• What the task requires
Every entry below, first to last, should be restated word for word.

• Information shown
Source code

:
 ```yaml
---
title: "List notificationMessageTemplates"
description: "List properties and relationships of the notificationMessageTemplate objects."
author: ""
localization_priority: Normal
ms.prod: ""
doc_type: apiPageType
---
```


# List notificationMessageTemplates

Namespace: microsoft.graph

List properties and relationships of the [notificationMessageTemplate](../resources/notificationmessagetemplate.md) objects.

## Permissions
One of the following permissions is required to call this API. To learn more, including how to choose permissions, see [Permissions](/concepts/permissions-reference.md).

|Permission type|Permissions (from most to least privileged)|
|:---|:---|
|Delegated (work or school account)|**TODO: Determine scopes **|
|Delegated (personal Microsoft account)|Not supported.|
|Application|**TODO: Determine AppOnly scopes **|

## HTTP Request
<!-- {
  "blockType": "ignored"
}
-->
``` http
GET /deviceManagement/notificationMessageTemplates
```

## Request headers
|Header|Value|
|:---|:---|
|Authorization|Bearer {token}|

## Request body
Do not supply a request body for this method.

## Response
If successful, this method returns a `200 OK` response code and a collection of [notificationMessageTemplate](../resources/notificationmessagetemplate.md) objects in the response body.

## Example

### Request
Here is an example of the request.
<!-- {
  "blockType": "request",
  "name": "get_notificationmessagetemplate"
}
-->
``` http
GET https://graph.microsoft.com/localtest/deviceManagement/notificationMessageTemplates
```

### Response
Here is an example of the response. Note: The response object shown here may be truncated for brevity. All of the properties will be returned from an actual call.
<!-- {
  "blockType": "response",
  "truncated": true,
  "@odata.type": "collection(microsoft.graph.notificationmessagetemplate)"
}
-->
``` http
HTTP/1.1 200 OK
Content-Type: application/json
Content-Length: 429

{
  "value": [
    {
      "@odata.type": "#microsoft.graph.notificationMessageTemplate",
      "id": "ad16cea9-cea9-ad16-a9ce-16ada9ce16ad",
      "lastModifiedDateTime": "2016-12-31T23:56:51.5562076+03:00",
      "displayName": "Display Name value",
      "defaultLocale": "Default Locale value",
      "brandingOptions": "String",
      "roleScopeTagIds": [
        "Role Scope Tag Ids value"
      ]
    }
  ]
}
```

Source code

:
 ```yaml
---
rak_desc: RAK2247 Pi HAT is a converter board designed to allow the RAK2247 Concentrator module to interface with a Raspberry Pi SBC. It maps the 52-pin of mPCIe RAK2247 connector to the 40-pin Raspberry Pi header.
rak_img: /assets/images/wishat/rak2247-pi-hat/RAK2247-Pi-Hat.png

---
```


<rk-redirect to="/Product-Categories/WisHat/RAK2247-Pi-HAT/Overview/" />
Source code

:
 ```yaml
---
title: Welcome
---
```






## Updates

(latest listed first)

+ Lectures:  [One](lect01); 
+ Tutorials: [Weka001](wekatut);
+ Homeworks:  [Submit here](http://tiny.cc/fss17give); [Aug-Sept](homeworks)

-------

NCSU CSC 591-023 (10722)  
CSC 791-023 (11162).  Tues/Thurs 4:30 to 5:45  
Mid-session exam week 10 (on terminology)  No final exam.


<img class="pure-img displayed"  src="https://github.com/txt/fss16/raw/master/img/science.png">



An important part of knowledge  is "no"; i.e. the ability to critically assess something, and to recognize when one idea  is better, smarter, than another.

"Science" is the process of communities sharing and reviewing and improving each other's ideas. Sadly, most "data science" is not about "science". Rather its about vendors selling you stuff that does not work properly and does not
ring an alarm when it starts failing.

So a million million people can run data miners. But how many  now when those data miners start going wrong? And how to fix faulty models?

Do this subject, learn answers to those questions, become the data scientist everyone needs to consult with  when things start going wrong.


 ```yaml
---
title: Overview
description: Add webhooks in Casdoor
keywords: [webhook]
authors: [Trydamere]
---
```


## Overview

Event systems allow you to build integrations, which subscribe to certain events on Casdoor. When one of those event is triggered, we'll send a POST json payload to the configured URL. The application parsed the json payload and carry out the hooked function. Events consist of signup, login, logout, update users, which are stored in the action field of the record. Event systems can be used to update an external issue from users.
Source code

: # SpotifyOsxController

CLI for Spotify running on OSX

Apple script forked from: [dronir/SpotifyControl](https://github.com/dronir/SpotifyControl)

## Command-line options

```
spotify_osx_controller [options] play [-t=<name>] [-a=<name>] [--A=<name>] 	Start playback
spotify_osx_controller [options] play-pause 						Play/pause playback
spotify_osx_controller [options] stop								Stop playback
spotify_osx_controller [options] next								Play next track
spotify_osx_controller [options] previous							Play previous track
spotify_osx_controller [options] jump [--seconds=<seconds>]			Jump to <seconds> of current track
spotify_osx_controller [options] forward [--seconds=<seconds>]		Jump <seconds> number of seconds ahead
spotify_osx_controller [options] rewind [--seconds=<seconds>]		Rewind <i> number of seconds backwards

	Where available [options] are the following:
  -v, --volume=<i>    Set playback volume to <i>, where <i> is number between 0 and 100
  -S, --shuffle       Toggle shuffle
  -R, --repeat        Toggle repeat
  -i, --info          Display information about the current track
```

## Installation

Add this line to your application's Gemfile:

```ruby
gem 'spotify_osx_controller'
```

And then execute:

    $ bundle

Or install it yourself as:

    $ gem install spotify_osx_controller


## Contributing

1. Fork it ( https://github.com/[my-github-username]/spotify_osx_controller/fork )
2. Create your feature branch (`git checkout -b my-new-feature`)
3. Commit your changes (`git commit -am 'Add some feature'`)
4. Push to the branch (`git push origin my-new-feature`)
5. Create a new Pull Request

• Solution to this exercise
Source code

:
 ```yaml
---
title: "List notificationMessageTemplates"
description: "List properties and relationships of the notificationMessageTemplate objects."
author: ""
localization_priority: Normal
ms.prod: ""
doc_type: apiPageType
---
```


# List notificationMessageTemplates

Namespace: microsoft.graph

List properties and relationships of the [notificationMessageTemplate](../resources/notificationmessagetemplate.md) objects.

## Permissions
One of the following permissions is required to call this API. To learn more, including how to choose permissions, see [Permissions](/concepts/permissions-reference.md).

|Permission type|Permissions (from most to least privileged)|
|:---|:---|
|Delegated (work or school account)|**TODO: Determine scopes **|
|Delegated (personal Microsoft account)|Not supported.|
|Application|**TODO: Determine AppOnly scopes **|

## HTTP Request
<!-- {
  "blockType": "ignored"
}
-->
``` http
GET /deviceManagement/notificationMessageTemplates
```

## Request headers
|Header|Value|
|:---|:---|
|Authorization|Bearer {token}|

## Request body
Do not supply a request body for this method.

## Response
If successful, this method returns a `200 OK` response code and a collection of [notificationMessageTemplate](../resources/notificationmessagetemplate.md) objects in the response body.

## Example

### Request
Here is an example of the request.
<!-- {
  "blockType": "request",
  "name": "get_notificationmessagetemplate"
}
-->
``` http
GET https://graph.microsoft.com/localtest/deviceManagement/notificationMessageTemplates
```

### Response
Here is an example of the response. Note: The response object shown here may be truncated for brevity. All of the properties will be returned from an actual call.
<!-- {
  "blockType": "response",
  "truncated": true,
  "@odata.type": "collection(microsoft.graph.notificationmessagetemplate)"
}
-->
``` http
HTTP/1.1 200 OK
Content-Type: application/json
Content-Length: 429

{
  "value": [
    {
      "@odata.type": "#microsoft.graph.notificationMessageTemplate",
      "id": "ad16cea9-cea9-ad16-a9ce-16ada9ce16ad",
      "lastModifiedDateTime": "2016-12-31T23:56:51.5562076+03:00",
      "displayName": "Display Name value",
      "defaultLocale": "Default Locale value",
      "brandingOptions": "String",
      "roleScopeTagIds": [
        "Role Scope Tag Ids value"
      ]
    }
  ]
}
```

Source code

:
 ```yaml
---
rak_desc: RAK2247 Pi HAT is a converter board designed to allow the RAK2247 Concentrator module to interface with a Raspberry Pi SBC. It maps the 52-pin of mPCIe RAK2247 connector to the 40-pin Raspberry Pi header.
rak_img: /assets/images/wishat/rak2247-pi-hat/RAK2247-Pi-Hat.png

---
```


<rk-redirect to="/Product-Categories/WisHat/RAK2247-Pi-HAT/Overview/" />
Source code

:
 ```yaml
---
title: Welcome
---
```






## Updates

(latest listed first)

+ Lectures:  [One](lect01); 
+ Tutorials: [Weka001](wekatut);
+ Homeworks:  [Submit here](http://tiny.cc/fss17give); [Aug-Sept](homeworks)

-------

NCSU CSC 591-023 (10722)  
CSC 791-023 (11162).  Tues/Thurs 4:30 to 5:45  
Mid-session exam week 10 (on terminology)  No final exam.


<img class="pure-img displayed"  src="https://github.com/txt/fss16/raw/master/img/science.png">



An important part of knowledge  is "no"; i.e. the ability to critically assess something, and to recognize when one idea  is better, smarter, than another.

"Science" is the process of communities sharing and reviewing and improving each other's ideas. Sadly, most "data science" is not about "science". Rather its about vendors selling you stuff that does not work properly and does not
ring an alarm when it starts failing.

So a million million people can run data miners. But how many  now when those data miners start going wrong? And how to fix faulty models?

Do this subject, learn answers to those questions, become the data scientist everyone needs to consult with  when things start going wrong.


 ```yaml
---
title: Overview
description: Add webhooks in Casdoor
keywords: [webhook]
authors: [Trydamere]
---
```


## Overview

Event systems allow you to build integrations, which subscribe to certain events on Casdoor. When one of those event is triggered, we'll send a POST json payload to the configured URL. The application parsed the json payload and carry out the hooked function. Events consist of signup, login, logout, update users, which are stored in the action field of the record. Event systems can be used to update an external issue from users.
Source code

: # SpotifyOsxController

CLI for Spotify running on OSX

Apple script forked from: [dronir/SpotifyControl](https://github.com/dronir/SpotifyControl)

## Command-line options

```
spotify_osx_controller [options] play [-t=<name>] [-a=<name>] [--A=<name>] 	Start playback
spotify_osx_controller [options] play-pause 						Play/pause playback
spotify_osx_controller [options] stop								Stop playback
spotify_osx_controller [options] next								Play next track
spotify_osx_controller [options] previous							Play previous track
spotify_osx_controller [options] jump [--seconds=<seconds>]			Jump to <seconds> of current track
spotify_osx_controller [options] forward [--seconds=<seconds>]		Jump <seconds> number of seconds ahead
spotify_osx_controller [options] rewind [--seconds=<seconds>]		Rewind <i> number of seconds backwards

	Where available [options] are the following:
  -v, --volume=<i>    Set playback volume to <i>, where <i> is number between 0 and 100
  -S, --shuffle       Toggle shuffle
  -R, --repeat        Toggle repeat
  -i, --info          Display information about the current track
```

## Installation

Add this line to your application's Gemfile:

```ruby
gem 'spotify_osx_controller'
```

And then execute:

    $ bundle

Or install it yourself as:

    $ gem install spotify_osx_controller


## Contributing

1. Fork it ( https://github.com/[my-github-username]/spotify_osx_controller/fork )
2. Create your feature branch (`git checkout -b my-new-feature`)
3. Commit your changes (`git commit -am 'Add some feature'`)
4. Push to the branch (`git push origin my-new-feature`)
5. Create a new Pull Request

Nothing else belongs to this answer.